Cohen is also building a barn to stable horses and will offer horseback riding to those who have an interest.
The idea for Howling Wolf Ranch is not a new one for Cohen. He originated the Howling Wolf Ranch Foundation in 1997 and within two years had purchased a ranch in Whitefish, Mont., to bring out families through the Make-A-Wish Foundation. Make-A-Wish serves families with children who have life-threatening medical conditions.
“I love kids and I thought that this would be something that I could do that would be really beneficial for these sick kids,” said Cohen, who granted the wishes to those requesting a dude ranch stay or western-style vacation.
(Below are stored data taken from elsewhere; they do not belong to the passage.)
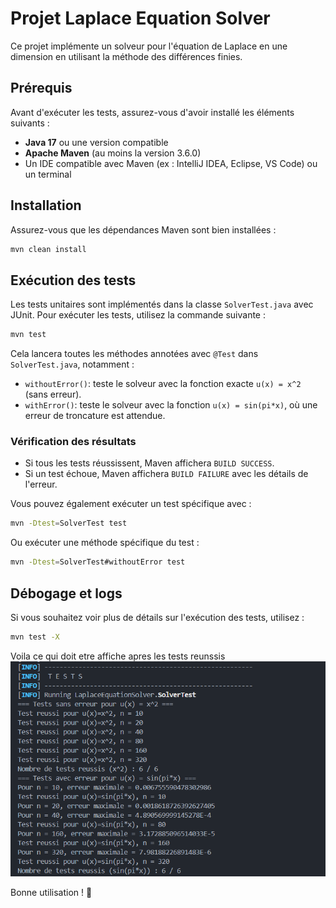 # Projet Laplace Equation Solver

Ce projet implémente un solveur pour l'équation de Laplace en une dimension en utilisant la méthode des différences finies.

## Prérequis

Avant d'exécuter les tests, assurez-vous d'avoir installé les éléments suivants :

- **Java 17** ou une version compatible
- **Apache Maven** (au moins la version 3.6.0)
- Un IDE compatible avec Maven (ex : IntelliJ IDEA, Eclipse, VS Code) ou un terminal

## Installation


Assurez-vous que les dépendances Maven sont bien installées :

```sh
mvn clean install
```

## Exécution des tests

Les tests unitaires sont implémentés dans la classe `SolverTest.java` avec JUnit. Pour exécuter les tests, utilisez la commande suivante :

```sh
mvn test
```

Cela lancera toutes les méthodes annotées avec `@Test` dans `SolverTest.java`, notamment :

- `withoutError()`: teste le solveur avec la fonction exacte `u(x) = x^2` (sans erreur).
- `withError()`: teste le solveur avec la fonction `u(x) = sin(pi*x)`, où une erreur de troncature est attendue.

### Vérification des résultats

- Si tous les tests réussissent, Maven affichera `BUILD SUCCESS`.
- Si un test échoue, Maven affichera `BUILD FAILURE` avec les détails de l'erreur.

Vous pouvez également exécuter un test spécifique avec :

```sh
mvn -Dtest=SolverTest test
```

Ou exécuter une méthode spécifique du test :

```sh
mvn -Dtest=SolverTest#withoutError test
```

## Débogage et logs

Si vous souhaitez voir plus de détails sur l'exécution des tests, utilisez :

```sh
mvn test -X
```

Voila ce qui doit etre affiche apres les tests reunssis
![Test](image/Test.png)


Bonne utilisation ! 🚀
During a week’s stay he provided food, lodging, riding and recreation, all free of charge, to many families over a five-year period. However, it was necessary to sell the ranch in 2003, when Cohen moved to New York due to his family responsibilities. He returned to his home in Rancho Santa Fe a few years later.
Cohen now hopes he can make a difference in the lives of wounded veterans.
“We have these two wars going on, and we see these poor young kids, with their legs blown off or their arms blown off. It’s just heartbreaking,” he said.
The Naval Hospital in San Diego is cooperating with Cohen and has agreed to select the veterans able to make the flight up to Montana for the six-day stay.
“The soldiers that we will bring out to the ranch are still in the military and are in rehabilitation at the Naval Hospital in San Diego,” Cohen explained. “I was asked if I could take double amputees, and I said that I could, if somebody comes out with them to assist. And they said that was fine.”
Cohen is now reaching out to those who would like to contribute to his Howling Wolf Ranch Foundation, a 501(c) 3 designated tax-deductable charity. Money is needed to help offset the air travel costs and the cost of the drift boat excursion.
Based on 36 guests that figure is close to $50,000 a year, said Cohen, who will fund all other expenses connected with the stay. Volunteers who have a love of nature and compassion for wounded servicemen are also welcome to stay.
“Our vets are truly deserving of this wonderful experience,” he added, “and even a little help will go a long way to their recovery.”